The latest Review of Economic Studies has a great article (ungated here) by Marko Tervio. I'll summarize.
CEOs, actors, directors, musicians, authors, and athletes make big bucks because:
- Desired abilities are rare and lasting.
- It is very expensive to try someone new.
- Everyone can see which trials worked or not.
- Winners are free to demand more money or walk.
Given these conditions, a few proven winners make big bucks, and few new folks get tried. After all, a new trial who wins will soon demand as much as other winners. Here winners avoid retirement to keep milking their gravy train, and small biases in weak signals on new guys to try can magnify into great social injustice.
Condition 4 is crucial. When long term deals are allowed, more folks are tried, because a few successes can pay for lots of failures. Folks being tried get paid more, and there are more better winners who retire earlier and are paid less even when free to walk. Distorted signals about who to try matter less. Such long term deal gains were realized, for example, in the US movie studio system of the 1920-40s, the old US American baseball club system, and even now via exclusive long-term music album deals.

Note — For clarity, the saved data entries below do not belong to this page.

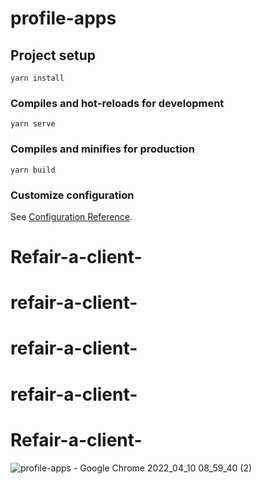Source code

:# profile-apps

## Project setup
```
yarn install
```

### Compiles and hot-reloads for development
```
yarn serve
```

### Compiles and minifies for production
```
yarn build
```

### Customize configuration
See [Configuration Reference](https://cli.vuejs.org/config/).
# Refair-a-client-
# refair-a-client-
# refair-a-client-
# refair-a-client-
# Refair-a-client-
![profile-apps - Google Chrome 2022_04_10 08_59_40 (2)](https://user-images.githubusercontent.com/51701132/162606496-17dcfa1c-67fc-4514-afe4-dbcc35063c7e.png)
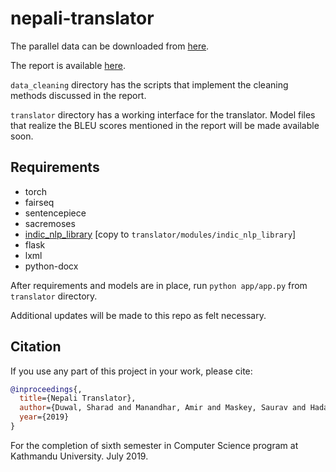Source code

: # nepali-translator

The parallel data can be downloaded from [here](https://drive.google.com/open?id=1UThfJKJFvDgTu263DNbz-WPNLqoARZ_0).

The report is available [here](https://drive.google.com/open?id=16F4e1Wr3ElosFnoVfZrEId4N0be2JPG4).

`data_cleaning` directory has the scripts that implement the cleaning methods discussed in the report.

`translator` directory has a working interface for the translator. Model files that realize the BLEU scores mentioned in the report will be made available soon.

## Requirements
* torch
* fairseq
* sentencepiece
* sacremoses
* [indic_nlp_library](https://github.com/anoopkunchukuttan/indic_nlp_library) [copy to `translator/modules/indic_nlp_library`]
* flask
* lxml
* python-docx

After requirements and models are in place, run `python app/app.py` from `translator` directory.

Additional updates will be made to this repo as felt necessary.

## Citation
If you use any part of this project in your work, please cite:

```bibtex
@inproceedings{,
  title={Nepali Translator},
  author={Duwal, Sharad and Manandhar, Amir and Maskey, Saurav and Hada, Subash},
  year={2019}
}
```

For the completion of sixth semester in Computer Science program at Kathmandu University. July 2019.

Over the last century, however, legislatures and courts have consistently moved to limit and prohibit such long term contracts, thereby increasing inequality and decreasing productivity. France even forbids artists from selling the full value of their paintings. The key tipping factor here seems to me to be a public displeased by seeing gains by admired musicians, actors, athletes, artists etc. going to less admired others. The word "slavery" is often invoked. For example, music fans can be outraged to see their favorite musicians shackled to ungenerous album deals.
So our vast wage inequality of superstar CEOs, artists, athletes, etc. is caused not by a lack of sensible regulation to limit random cruelties of unfettered markets, but by a public preferring its heroes unshackled, even if those heros had preferred otherwise. Now maybe insuring heroes against financial variations imposes a negative externality on wider admiring publics, one large enough to justify preventing long term deals. But for now count me as skeptical; I'd rather allow CEO and other superhero "slavery," for their good and ours.